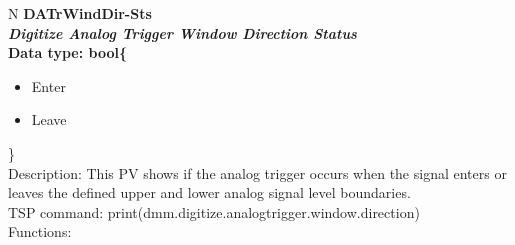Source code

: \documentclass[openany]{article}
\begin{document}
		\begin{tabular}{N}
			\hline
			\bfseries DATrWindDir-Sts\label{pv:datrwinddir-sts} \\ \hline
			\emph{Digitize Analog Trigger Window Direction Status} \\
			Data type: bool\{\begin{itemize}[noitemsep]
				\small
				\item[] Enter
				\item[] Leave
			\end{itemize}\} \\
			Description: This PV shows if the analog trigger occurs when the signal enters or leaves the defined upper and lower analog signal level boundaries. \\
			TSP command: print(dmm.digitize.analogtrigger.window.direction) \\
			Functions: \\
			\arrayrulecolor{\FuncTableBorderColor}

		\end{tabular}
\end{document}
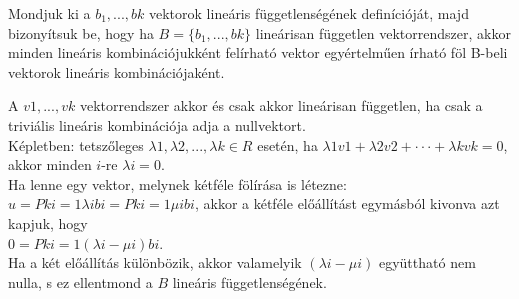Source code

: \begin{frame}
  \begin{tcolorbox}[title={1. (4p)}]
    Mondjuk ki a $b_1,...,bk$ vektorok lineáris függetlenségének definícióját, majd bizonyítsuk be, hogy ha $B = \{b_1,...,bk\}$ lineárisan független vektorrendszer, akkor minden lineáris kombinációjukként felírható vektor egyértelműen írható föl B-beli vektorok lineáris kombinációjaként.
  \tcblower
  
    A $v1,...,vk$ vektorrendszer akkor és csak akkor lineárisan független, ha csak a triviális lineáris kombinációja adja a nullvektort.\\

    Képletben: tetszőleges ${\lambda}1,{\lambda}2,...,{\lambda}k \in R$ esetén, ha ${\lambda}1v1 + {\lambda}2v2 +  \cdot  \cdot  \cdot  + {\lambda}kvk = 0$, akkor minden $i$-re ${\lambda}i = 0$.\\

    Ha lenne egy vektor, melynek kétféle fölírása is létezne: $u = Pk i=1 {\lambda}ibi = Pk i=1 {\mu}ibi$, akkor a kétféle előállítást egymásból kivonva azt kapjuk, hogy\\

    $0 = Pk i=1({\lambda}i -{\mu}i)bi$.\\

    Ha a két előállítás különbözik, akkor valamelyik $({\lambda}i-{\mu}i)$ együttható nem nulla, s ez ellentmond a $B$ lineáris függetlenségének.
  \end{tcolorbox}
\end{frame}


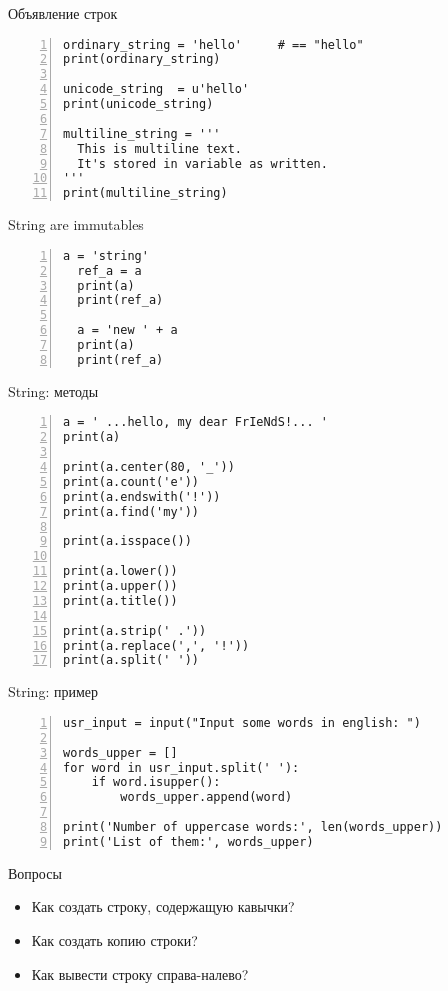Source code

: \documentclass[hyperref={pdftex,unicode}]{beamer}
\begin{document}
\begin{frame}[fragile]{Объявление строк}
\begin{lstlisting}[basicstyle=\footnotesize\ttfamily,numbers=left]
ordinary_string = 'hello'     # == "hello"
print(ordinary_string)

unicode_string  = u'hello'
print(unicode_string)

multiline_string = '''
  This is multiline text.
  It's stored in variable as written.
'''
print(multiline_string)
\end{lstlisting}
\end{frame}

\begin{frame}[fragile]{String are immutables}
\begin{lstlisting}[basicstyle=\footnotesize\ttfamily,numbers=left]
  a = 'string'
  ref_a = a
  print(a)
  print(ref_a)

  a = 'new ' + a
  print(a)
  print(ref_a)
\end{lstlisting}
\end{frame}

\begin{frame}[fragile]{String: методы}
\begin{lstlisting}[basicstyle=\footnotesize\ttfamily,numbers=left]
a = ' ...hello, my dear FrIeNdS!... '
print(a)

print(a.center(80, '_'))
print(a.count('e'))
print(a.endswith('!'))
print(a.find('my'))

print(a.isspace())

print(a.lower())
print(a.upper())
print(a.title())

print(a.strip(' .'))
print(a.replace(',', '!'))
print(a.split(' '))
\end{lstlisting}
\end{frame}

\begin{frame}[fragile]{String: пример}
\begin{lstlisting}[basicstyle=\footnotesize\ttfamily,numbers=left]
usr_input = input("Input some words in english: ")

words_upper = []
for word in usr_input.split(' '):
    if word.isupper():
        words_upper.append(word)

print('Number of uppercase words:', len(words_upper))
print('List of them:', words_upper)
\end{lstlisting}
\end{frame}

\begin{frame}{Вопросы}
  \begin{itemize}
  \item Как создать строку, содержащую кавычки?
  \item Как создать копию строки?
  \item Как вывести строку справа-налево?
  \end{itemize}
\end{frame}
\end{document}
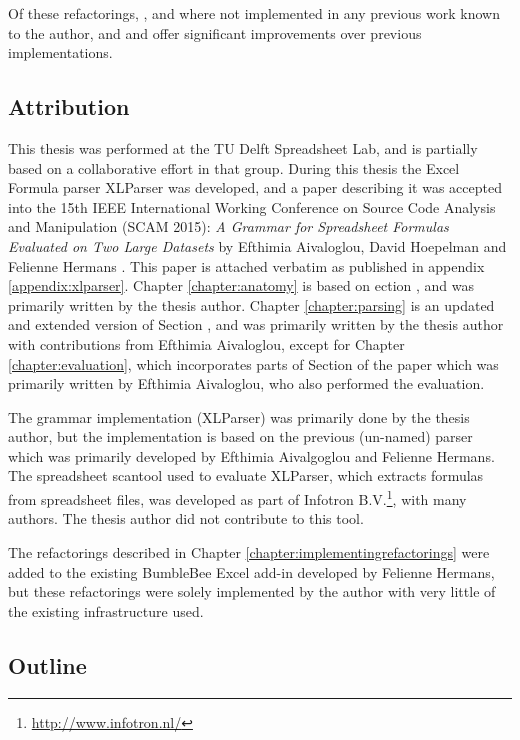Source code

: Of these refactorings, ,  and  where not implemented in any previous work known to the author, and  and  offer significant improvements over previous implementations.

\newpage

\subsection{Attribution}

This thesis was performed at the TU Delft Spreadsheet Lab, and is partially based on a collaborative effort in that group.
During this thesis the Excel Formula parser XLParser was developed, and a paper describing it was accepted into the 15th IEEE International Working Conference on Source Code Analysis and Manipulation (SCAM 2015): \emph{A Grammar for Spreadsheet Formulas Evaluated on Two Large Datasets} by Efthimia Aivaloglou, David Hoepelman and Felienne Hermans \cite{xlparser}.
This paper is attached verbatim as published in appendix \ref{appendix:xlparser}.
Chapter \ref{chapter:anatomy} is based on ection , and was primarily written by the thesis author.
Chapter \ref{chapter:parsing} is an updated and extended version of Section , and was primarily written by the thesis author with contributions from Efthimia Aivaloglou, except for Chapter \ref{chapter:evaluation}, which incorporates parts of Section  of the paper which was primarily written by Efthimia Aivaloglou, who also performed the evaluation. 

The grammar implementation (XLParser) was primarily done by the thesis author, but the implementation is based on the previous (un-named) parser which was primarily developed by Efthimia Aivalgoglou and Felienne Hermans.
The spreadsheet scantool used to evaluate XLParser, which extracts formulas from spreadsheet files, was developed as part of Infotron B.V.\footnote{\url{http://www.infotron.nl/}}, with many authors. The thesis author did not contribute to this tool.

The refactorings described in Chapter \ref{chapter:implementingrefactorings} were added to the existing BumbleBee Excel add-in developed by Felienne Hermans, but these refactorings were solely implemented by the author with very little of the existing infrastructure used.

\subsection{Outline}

▶ What you are asked to do
Give the listing again, exactly as it appears, but without its images.

▶ Answer for the task
Source code

: \documentclass[openany]{article}
\begin{document}
		\begin{tabular}{N}
			\hline
			\bfseries DATrWindDir-Sts\label{pv:datrwinddir-sts} \\ \hline
			\emph{Digitize Analog Trigger Window Direction Status} \\
			Data type: bool\{\begin{itemize}[noitemsep]
				\small
				\item[] Enter
				\item[] Leave
			\end{itemize}\} \\
			Description: This PV shows if the analog trigger occurs when the signal enters or leaves the defined upper and lower analog signal level boundaries. \\
			TSP command: print(dmm.digitize.analogtrigger.window.direction) \\
			Functions: \\
			\arrayrulecolor{\FuncTableBorderColor}

		\end{tabular}
\end{document}
Source code

: \begin{frame}
  \begin{tcolorbox}[title={1. (4p)}]
    Mondjuk ki a $b_1,...,bk$ vektorok lineáris függetlenségének definícióját, majd bizonyítsuk be, hogy ha $B = \{b_1,...,bk\}$ lineárisan független vektorrendszer, akkor minden lineáris kombinációjukként felírható vektor egyértelműen írható föl B-beli vektorok lineáris kombinációjaként.
  \tcblower
  
    A $v1,...,vk$ vektorrendszer akkor és csak akkor lineárisan független, ha csak a triviális lineáris kombinációja adja a nullvektort.\\

    Képletben: tetszőleges ${\lambda}1,{\lambda}2,...,{\lambda}k \in R$ esetén, ha ${\lambda}1v1 + {\lambda}2v2 +  \cdot  \cdot  \cdot  + {\lambda}kvk = 0$, akkor minden $i$-re ${\lambda}i = 0$.\\

    Ha lenne egy vektor, melynek kétféle fölírása is létezne: $u = Pk i=1 {\lambda}ibi = Pk i=1 {\mu}ibi$, akkor a kétféle előállítást egymásból kivonva azt kapjuk, hogy\\

    $0 = Pk i=1({\lambda}i -{\mu}i)bi$.\\

    Ha a két előállítás különbözik, akkor valamelyik $({\lambda}i-{\mu}i)$ együttható nem nulla, s ez ellentmond a $B$ lineáris függetlenségének.
  \end{tcolorbox}
\end{frame}


Source code

: \documentclass[hyperref={pdftex,unicode}]{beamer}
\begin{document}
\begin{frame}[fragile]{Объявление строк}
\begin{lstlisting}[basicstyle=\footnotesize\ttfamily,numbers=left]
ordinary_string = 'hello'     # == "hello"
print(ordinary_string)

unicode_string  = u'hello'
print(unicode_string)

multiline_string = '''
  This is multiline text.
  It's stored in variable as written.
'''
print(multiline_string)
\end{lstlisting}
\end{frame}

\begin{frame}[fragile]{String are immutables}
\begin{lstlisting}[basicstyle=\footnotesize\ttfamily,numbers=left]
  a = 'string'
  ref_a = a
  print(a)
  print(ref_a)

  a = 'new ' + a
  print(a)
  print(ref_a)
\end{lstlisting}
\end{frame}

\begin{frame}[fragile]{String: методы}
\begin{lstlisting}[basicstyle=\footnotesize\ttfamily,numbers=left]
a = ' ...hello, my dear FrIeNdS!... '
print(a)

print(a.center(80, '_'))
print(a.count('e'))
print(a.endswith('!'))
print(a.find('my'))

print(a.isspace())

print(a.lower())
print(a.upper())
print(a.title())

print(a.strip(' .'))
print(a.replace(',', '!'))
print(a.split(' '))
\end{lstlisting}
\end{frame}

\begin{frame}[fragile]{String: пример}
\begin{lstlisting}[basicstyle=\footnotesize\ttfamily,numbers=left]
usr_input = input("Input some words in english: ")

words_upper = []
for word in usr_input.split(' '):
    if word.isupper():
        words_upper.append(word)

print('Number of uppercase words:', len(words_upper))
print('List of them:', words_upper)
\end{lstlisting}
\end{frame}

\begin{frame}{Вопросы}
  \begin{itemize}
  \item Как создать строку, содержащую кавычки?
  \item Как создать копию строки?
  \item Как вывести строку справа-налево?
  \end{itemize}
\end{frame}
\end{document}
Source code

: Of these refactorings, ,  and  where not implemented in any previous work known to the author, and  and  offer significant improvements over previous implementations.

\newpage

\subsection{Attribution}

This thesis was performed at the TU Delft Spreadsheet Lab, and is partially based on a collaborative effort in that group.
During this thesis the Excel Formula parser XLParser was developed, and a paper describing it was accepted into the 15th IEEE International Working Conference on Source Code Analysis and Manipulation (SCAM 2015): \emph{A Grammar for Spreadsheet Formulas Evaluated on Two Large Datasets} by Efthimia Aivaloglou, David Hoepelman and Felienne Hermans \cite{xlparser}.
This paper is attached verbatim as published in appendix \ref{appendix:xlparser}.
Chapter \ref{chapter:anatomy} is based on ection , and was primarily written by the thesis author.
Chapter \ref{chapter:parsing} is an updated and extended version of Section , and was primarily written by the thesis author with contributions from Efthimia Aivaloglou, except for Chapter \ref{chapter:evaluation}, which incorporates parts of Section  of the paper which was primarily written by Efthimia Aivaloglou, who also performed the evaluation. 

The grammar implementation (XLParser) was primarily done by the thesis author, but the implementation is based on the previous (un-named) parser which was primarily developed by Efthimia Aivalgoglou and Felienne Hermans.
The spreadsheet scantool used to evaluate XLParser, which extracts formulas from spreadsheet files, was developed as part of Infotron B.V.\footnote{\url{http://www.infotron.nl/}}, with many authors. The thesis author did not contribute to this tool.

The refactorings described in Chapter \ref{chapter:implementingrefactorings} were added to the existing BumbleBee Excel add-in developed by Felienne Hermans, but these refactorings were solely implemented by the author with very little of the existing infrastructure used.

\subsection{Outline}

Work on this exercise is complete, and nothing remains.